Tanto, que he tardado 33 años en hacerlo. En este sentido, volví al País Vasco a finales del pasado año, y afortunadamente la cosa ha cambiado, creo que para bien. San Sebastián es una ciudad magnífica, no se nota como antes el ambiente abertzale de rechazo a lo ajeno, y Bilbao, aquella ciudad fea y anquilosada de viejos altos hornos de los años ochenta es hoy otra cosa. Sobre todo, porque el Museo Guggenheim la ha puesto en el mundo, que falta le hacía.

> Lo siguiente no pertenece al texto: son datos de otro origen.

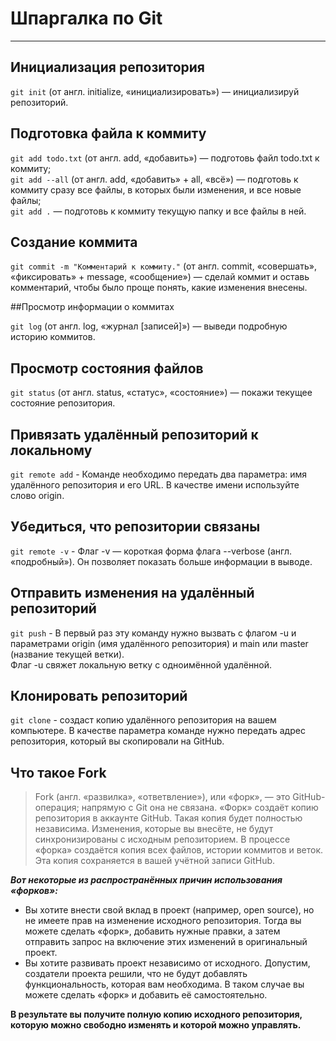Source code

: 
# Шпаргалка по Git

----

## Инициализация репозитория

`git init` (от англ. initialize, «инициализировать») — инициализируй репозиторий.

## Подготовка файла к коммиту

`git add todo.txt` (от англ. add, «добавить») — подготовь файл todo.txt к коммиту;  
`git add --all` (от англ. add, «добавить» + all, «всё») — подготовь к коммиту сразу все файлы, в которых были изменения, и все новые файлы;  
`git add .` — подготовь к коммиту текущую папку и все файлы в ней.  

## Создание коммита

`git commit -m "Комментарий к коммиту."` (от англ. commit, «совершать», «фиксировать» + message, «сообщение») — сделай коммит и оставь комментарий, чтобы было проще понять, какие изменения внесены. 

##Просмотр информации о коммитах

`git log` (от англ. log, «журнал [записей]») — выведи подробную историю коммитов.

## Просмотр состояния файлов

`git status` (от англ. status, «статус», «состояние») — покажи текущее состояние репозитория.

## Привязать удалённый репозиторий к локальному 

`git remote add` - Команде необходимо передать два параметра: имя удалённого репозитория и его URL. В качестве имени используйте слово origin.

## Убедиться, что репозитории связаны

`git remote -v` - Флаг -v — короткая форма флага --verbose (англ. «подробный»). Он позволяет показать больше информации в выводе.

## Отправить изменения на удалённый репозиторий

`git push` - В первый раз эту команду нужно вызвать с флагом -u и параметрами origin (имя удалённого репозитория) и main или master (название текущей ветки). <br> 
Флаг -u свяжет локальную ветку с одноимённой удалённой. 

## Клонировать репозиторий 

`git clone` - создаст копию удалённого репозитория на вашем компьютере. В качестве параметра команде нужно передать адрес репозитория, который вы скопировали на GitHub.

## Что такое Fork

> Fork (англ. «развилка», «ответвление»), или «форк», — это GitHub-операция; напрямую с Git она не связана. «Форк» создаёт копию репозитория в аккаунте GitHub. Такая копия будет полностью независима. Изменения, которые вы внесёте, не будут синхронизированы с исходным репозиторием.
В процессе «форка» создаётся копия всех файлов, истории коммитов и веток. Эта копия сохраняется в вашей учётной записи GitHub.

***Вот некоторые из распространённых причин использования «форков»:***

* Вы хотите внести свой вклад в проект (например, open source), но не имеете прав на изменение исходного репозитория. Тогда вы можете сделать «форк», добавить нужные правки, а затем отправить запрос на включение этих изменений в оригинальный проект.
* Вы хотите развивать проект независимо от исходного. Допустим, создатели проекта решили, что не будут добавлять функциональность, которая вам необходима. В таком случае вы можете сделать «форк» и добавить её самостоятельно.

**В результате вы получите полную копию исходного репозитория, которую можно свободно изменять и которой можно управлять.**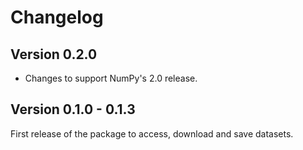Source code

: # Changelog

## Version 0.2.0

- Changes to support NumPy's 2.0 release.

## Version 0.1.0 - 0.1.3

First release of the package to access, download and save
datasets.
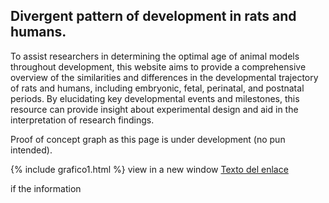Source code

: ## Divergent pattern of development in rats and humans.
To assist researchers in determining the optimal age of animal models throughout development, this website aims to provide a comprehensive overview of the similarities and differences in the developmental trajectory of rats and humans, including embryonic, fetal, perinatal, and postnatal periods. By elucidating key developmental events and milestones, this resource can provide insight about experimental design and aid in the interpretation of research findings.

Proof of concept graph as this page is under development (no pun intended).

{% include grafico1.html %}
view  in a new window
<a href="https://vazquez-borsetti.github.io/rat-and-human-comparative-development/grafico1.html">Texto del enlace</a>

if the information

La segunda experiencia que me tocó vivir de forma tangencial en lo relativo a la banda asesina ETA fue en Madrid, trabajando en los años ochenta cerca de un sindicalista de primer orden de cuyo nombre no debo acordarme. Han pasado muchos años, y ahora puedo contarlo, y decir que aquel hombre estaba amenazado por ETA; era una víctima potencial más, a la que se podía matar en cualquier momento, y sobre todo en Madrid, como sucedió con tantos otros, convirtiendo a nuestra maravillosa ciudad en un charco de sangre.
Conociendo como conocía de cerca a aquel sindicalista, trabajando con él día a día, siempre me pregunté cómo era posible que un hombre de su honestidad, que fue extrañado a las Hurdes extremeñas por el Régimen franquista como castigo por ser simplemente un sindicalista socialista defensor de los trabajadores, un hombre que dedicó la mayor parte de su vida a la defensa de la clase trabajadora, austero como el que más, y además siendo vasco, pudiera estar amenazado por una banda terrorista que sembraba la muerte por doquier.
En aquella cale donde el sindicato tenía la sede estaban presentes todo el día los guardaespaldas puestos por el Gobierno para proteger la vida del sindicalista. Al terminar la jornada, y cuando el chófer salía del garaje, en la acera de enfrente permanecían atentos a cualquier movimiento sospechoso… Junto a ello, el chófer me confesaría con el tiempo un par de secretos: en primer lugar, que él iba armado, con una pistola pegada a la axila, y ya se había hecho unos 300.000 kilómetros. Por otra parte, siempre que subían de Madrid al País Vasco llevaban una matrícula distinta a la original, “camuflada”, impuesta obligatoriamente por seguridad.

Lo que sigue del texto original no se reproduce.